Tiny grains, thousands of years old, tell story of prehistoric food globalization
"The eastern dispersals of wheat and barley were distinct in both space and time," said Xinyi Liu, assistant professor of archaeology in Arts & Sciences, and lead author of this study published in the journal PLOS One.
"Wheat was introduced to central China in the second or third millennium B.C., but barley did not arrive there until the first millennium B.C.," Liu said. "While previous research suggests wheat cultivation moved east along the northern edge of the Tibetan Plateau, our study calls attention to the possibility of a southern route (via India and Tibet) for barley."
Based on the radiocarbon analysis of 70 ancient barley grains recovered from archaeological sites in China, India, Kyrgyzstan and Pakistan, together with DNA and ancient textual evidence, the study tackles the mystery of why ancient Chinese farmers would change the seasonality of a barley crop that originated in a latitudinal range similar to their own.
The answer, Liu explains, is that barley changed from a winter to summer crop during its passage to China, a period in which it spent hundreds of years evolving traits that allowed it to thrive during short summer growing seasons in the highlands of Tibet and northern India.
"Barley arrives in central China later than wheat, bringing with it a degree of genetic diversity in relation to flowering time responses," Liu said. "We infer such diversity reflects preadaptation of barley varieties along that possible southern route to seasonal challenges, particularly the high altitude effect, and that led to the origins of eastern spring barley."
Liu's research on the dispersal of wheat and barley cultivation adds a new chapter to our understanding of prehistoric food globalization, a process that began about 5000 B.C. and intensified around 1500 B.C. This ongoing research traces the geographic paths and dispersal times of crops and cultivation systems that expanded across Eurasia and eventually worldwide, from points of origination in North Africa and West, East and South Asia. The eastern expansion of wheat and barley is a key story in this process.
In the hot, arid southwest Asian region where wheat and barley were first domesticated, they were grown between autumn and subsequent spring to complete their life cycles before arrival of summer droughts. These early domesticated strains included genes carried over from wild grasses that triggered flowering and grain production as days grew longer with the approach of summer.
Because of this spring-flowering life cycle, early domesticated varieties of wheat and barley were poorly suited for cultivation in northern European climates with severe winters and a different day length pattern. Previous research by the second author in this study, Diane Lister, a postdoctoral research associate at the University of Cambridge, has shown that barley and wheat adapted to European climates by evolving a mutation that switched off the genes that made flowering sensitive to increases in day length, allowing them to be sown in spring and harvested in fall.
Liu's study shows that barley evolved similar mutations on its way to China as farmers pushed its cultivation high into the mountains of the Tibetan Plateau.

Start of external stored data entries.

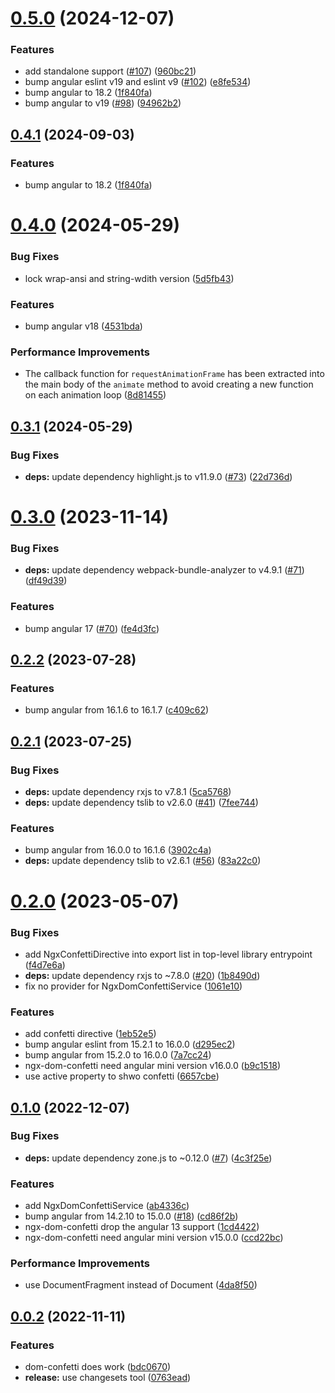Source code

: # [0.5.0](https://github.com/damingerdai/ngx-dom-confetti/compare/v0.4.1...v0.5.0) (2024-12-07)

### Features

- add standalone support ([#107](https://github.com/damingerdai/ngx-dom-confetti/issues/107)) ([960bc21](https://github.com/damingerdai/ngx-dom-confetti/commit/960bc21ff362c8484108732554161c854f685357))
- bump angular eslint v19 and eslint v9 ([#102](https://github.com/damingerdai/ngx-dom-confetti/issues/102)) ([e8fe534](https://github.com/damingerdai/ngx-dom-confetti/commit/e8fe5341335a771d8eee631892e039c45149dff1))
- bump angular to 18.2 ([1f840fa](https://github.com/damingerdai/ngx-dom-confetti/commit/1f840fa3fa60a993d98c6a2e8bde6ffd03971832))
- bump angular to v19 ([#98](https://github.com/damingerdai/ngx-dom-confetti/issues/98)) ([94962b2](https://github.com/damingerdai/ngx-dom-confetti/commit/94962b2fdc2fb7a481ede27b2f82ee1cf22f6d26))

## [0.4.1](https://github.com/damingerdai/ngx-dom-confetti/compare/v0.4.0...v0.4.1) (2024-09-03)

### Features

- bump angular to 18.2 ([1f840fa](https://github.com/damingerdai/ngx-dom-confetti/commit/1f840fa3fa60a993d98c6a2e8bde6ffd03971832))

# [0.4.0](https://github.com/damingerdai/ngx-dom-confetti/compare/v0.3.1...v0.4.0) (2024-05-29)

### Bug Fixes

- lock wrap-ansi and string-wdith version ([5d5fb43](https://github.com/damingerdai/ngx-dom-confetti/commit/5d5fb43caeb894c8c7f4997520995e93cce1b347))

### Features

- bump angular v18 ([4531bda](https://github.com/damingerdai/ngx-dom-confetti/commit/4531bda0e392ca3fb519bdcefa15326ec3d1d9d6))

### Performance Improvements

- The callback function for `requestAnimationFrame` has been extracted into the main body of the `animate` method to avoid creating a new function on each animation loop ([8d81455](https://github.com/damingerdai/ngx-dom-confetti/commit/8d81455c985ff9d350563f0d06d3693ac3b4ef7d))

## [0.3.1](https://github.com/damingerdai/ngx-dom-confetti/compare/v0.3.0...v0.3.1) (2024-05-29)

### Bug Fixes

- **deps:** update dependency highlight.js to v11.9.0 ([#73](https://github.com/damingerdai/ngx-dom-confetti/issues/73)) ([22d736d](https://github.com/damingerdai/ngx-dom-confetti/commit/22d736dd86b814dd226b5b64350cb56b2d185e61))

# [0.3.0](https://github.com/damingerdai/ngx-dom-confetti/compare/v0.2.2...v0.3.0) (2023-11-14)

### Bug Fixes

- **deps:** update dependency webpack-bundle-analyzer to v4.9.1 ([#71](https://github.com/damingerdai/ngx-dom-confetti/issues/71)) ([df49d39](https://github.com/damingerdai/ngx-dom-confetti/commit/df49d39d137849c748b5e94b7c02daa837af1852))

### Features

- bump angular 17 ([#70](https://github.com/damingerdai/ngx-dom-confetti/issues/70)) ([fe4d3fc](https://github.com/damingerdai/ngx-dom-confetti/commit/fe4d3fc0afce6c1310d43b2dfe56a5cd00d8cf6a))

## [0.2.2](https://github.com/damingerdai/ngx-dom-confetti/compare/v0.2.1...v0.2.2) (2023-07-28)

### Features

- bump angular from 16.1.6 to 16.1.7 ([c409c62](https://github.com/damingerdai/ngx-dom-confetti/commit/c409c62e877b17e5dbdb50aaa777b318104b238d))

## [0.2.1](https://github.com/damingerdai/ngx-dom-confetti/compare/v0.2.0...v0.2.1) (2023-07-25)

### Bug Fixes

- **deps:** update dependency rxjs to v7.8.1 ([5ca5768](https://github.com/damingerdai/ngx-dom-confetti/commit/5ca5768942e3bc3b4976c33d19b5b9d4000ab8e6))
- **deps:** update dependency tslib to v2.6.0 ([#41](https://github.com/damingerdai/ngx-dom-confetti/issues/41)) ([7fee744](https://github.com/damingerdai/ngx-dom-confetti/commit/7fee744af1fe74bf51512161641b23d41507d791))

### Features

- bump angular from 16.0.0 to 16.1.6 ([3902c4a](https://github.com/damingerdai/ngx-dom-confetti/commit/3902c4a1657855e86e409c4a51d7957ec735ab33))
- **deps:** update dependency tslib to v2.6.1 ([#56](https://github.com/damingerdai/ngx-dom-confetti/issues/56)) ([83a22c0](https://github.com/damingerdai/ngx-dom-confetti/commit/83a22c0b0e35d1bffb161b8c39703c14724893cf))

# [0.2.0](https://github.com/damingerdai/ngx-dom-confetti/compare/v0.1.0...v0.2.0) (2023-05-07)

### Bug Fixes

- add NgxConfettiDirective into export list in top-level library entrypoint ([f4d7e6a](https://github.com/damingerdai/ngx-dom-confetti/commit/f4d7e6a0c54b199bb3a41390219abb44465c29b4))
- **deps:** update dependency rxjs to ~7.8.0 ([#20](https://github.com/damingerdai/ngx-dom-confetti/issues/20)) ([1b8490d](https://github.com/damingerdai/ngx-dom-confetti/commit/1b8490d6c71ffeb1393e39f071a699184dfa771b))
- fix no provider for NgxDomConfettiService ([1061e10](https://github.com/damingerdai/ngx-dom-confetti/commit/1061e1095954759a366106b85d0751bd6c906e16))

### Features

- add confetti directive ([1eb52e5](https://github.com/damingerdai/ngx-dom-confetti/commit/1eb52e5a2257ec7acf039584b8eb1900df7273b4))
- bump angular eslint from 15.2.1 to 16.0.0 ([d295ec2](https://github.com/damingerdai/ngx-dom-confetti/commit/d295ec2557b51a707042aee88c8400e54b537437))
- bump angular from 15.2.0 to 16.0.0 ([7a7cc24](https://github.com/damingerdai/ngx-dom-confetti/commit/7a7cc2457916d6ee379b11487ae10fe6b28c4239))
- ngx-dom-confetti need angular mini version v16.0.0 ([b9c1518](https://github.com/damingerdai/ngx-dom-confetti/commit/b9c1518a58cc67170d5ec68884033f85fb71350f))
- use active property to shwo confetti ([6657cbe](https://github.com/damingerdai/ngx-dom-confetti/commit/6657cbe8066136ace4a89d84305cee8428b46e13))

## [0.1.0](https://github.com/damingerdai/ngx-dom-confetti/compare/v0.0.2...v0.1.0) (2022-12-07)

### Bug Fixes

- **deps:** update dependency zone.js to ~0.12.0 ([#7](https://github.com/damingerdai/ngx-dom-confetti/issues/7)) ([4c3f25e](https://github.com/damingerdai/ngx-dom-confetti/commit/4c3f25e89e1acd75174e9ac5aad32998bb5805f0))

### Features

- add NgxDomConfettiService ([ab4336c](https://github.com/damingerdai/ngx-dom-confetti/commit/ab4336cd00a8f91a4ffc19bc3288db782d9037a8))
- bump angular from 14.2.10 to 15.0.0 ([#18](https://github.com/damingerdai/ngx-dom-confetti/issues/18)) ([cd86f2b](https://github.com/damingerdai/ngx-dom-confetti/commit/cd86f2b8ed560c852f5107ecef0be7489f3fd91f))
- ngx-dom-confetti drop the angular 13 support ([1cd4422](https://github.com/damingerdai/ngx-dom-confetti/commit/1cd4422def7cb88817f505632529d9fc9f433c91))
- ngx-dom-confetti need angular mini version v15.0.0 ([ccd22bc](https://github.com/damingerdai/ngx-dom-confetti/commit/ccd22bceeb5fa4b76cb18087b0c73a8b495daf9f))

### Performance Improvements

- use DocumentFragment instead of Document ([4da8f50](https://github.com/damingerdai/ngx-dom-confetti/commit/4da8f501d1fafbc67e30142791b329cb762b43d5))

## [0.0.2](https://github.com/damingerdai/ngx-dom-confetti/compare/bdc0670bdbf3867b5d7961a0e93bcbeaa08840ba...v0.0.2) (2022-11-11)

### Features

- dom-confetti does work ([bdc0670](https://github.com/damingerdai/ngx-dom-confetti/commit/bdc0670bdbf3867b5d7961a0e93bcbeaa08840ba))
- **release:** use changesets tool ([0763ead](https://github.com/damingerdai/ngx-dom-confetti/commit/0763eadd423bd9124e9249a5b3b241651809b8f6))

By the time barley reached central China, its genetic makeup had been altered so that flowering was no longer triggered by day length, allowing it to be planted in both spring and fall.
The ancient movement of wheat and barley cultivation into China offers two distinct stories about the adaption of newly introduced crops into an existing agrarian/culinary system, Liu said.

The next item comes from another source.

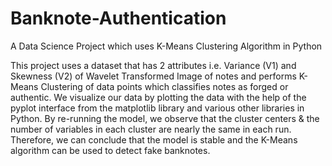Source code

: # Banknote-Authentication
A Data Science Project which uses K-Means Clustering Algorithm in Python 

This project uses a dataset that has 2 attributes i.e. Variance (V1) and Skewness (V2) of Wavelet Transformed Image of notes and performs K-Means Clustering of data points which classifies notes as forged or authentic. We visualize our data by plotting the data with the help of the pyplot interface from the matplotlib library and various other libraries in Python. By re-running the model, we observe that the cluster centers & the number of variables in each cluster are nearly the same in each run. Therefore, we can conclude that the model is stable and the K-Means algorithm can be used to detect fake banknotes.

Ancient wheat that traveled to China along Silk Road routes also was genetically modified by farmers who selected strains that produced small-sized grains more suited to a Chinese cuisine that prepared them by boiling or steaming the whole grains. Larger wheat grains evolved in Europe where wheat was traditionally ground for flour.
Along the southern migration route for barley, the main story is the flowering time -- changed by farmers to gain control over the seasonal pressures of high-altitude cultivation, Liu said.
Recovery of these ancient grains has become more routine in the last decade as scholars mastered a flotation technique that allows the separation of seeds and other minute biological material from excavated dirt immersed in a bucket of water. This approach, pioneered in China by the third author of this study, Zhijun Zhao, a professor of archaeology at the Chinese Academy of Social Sciences, has transformed the understanding of ancient farming in China.
The PLOS One findings reflect the contributions of 26 co-authors, including archaeologists who recovered the grains and those who analyzed them at leading archaeobotanical laboratories in the U.S., U.K., China and India. The team also includes leading experts for barley archaeogenetics, radiocarbon analysis and agricultural history around the globe.
"We've recently realized how much prehistoric crops moved around, on a scale much greater than anyone had envisaged," said senior co-author Martin Jones, the George Pitt-Rivers Professor of Archaeological Science at Cambridge. "An intensive study of chronology, genetics and crop records now reveals how those movements laid the agrarian foundations of Bronze Age civilizations, enabling the control of seasons, and opening the way for rotation and multi-cropping."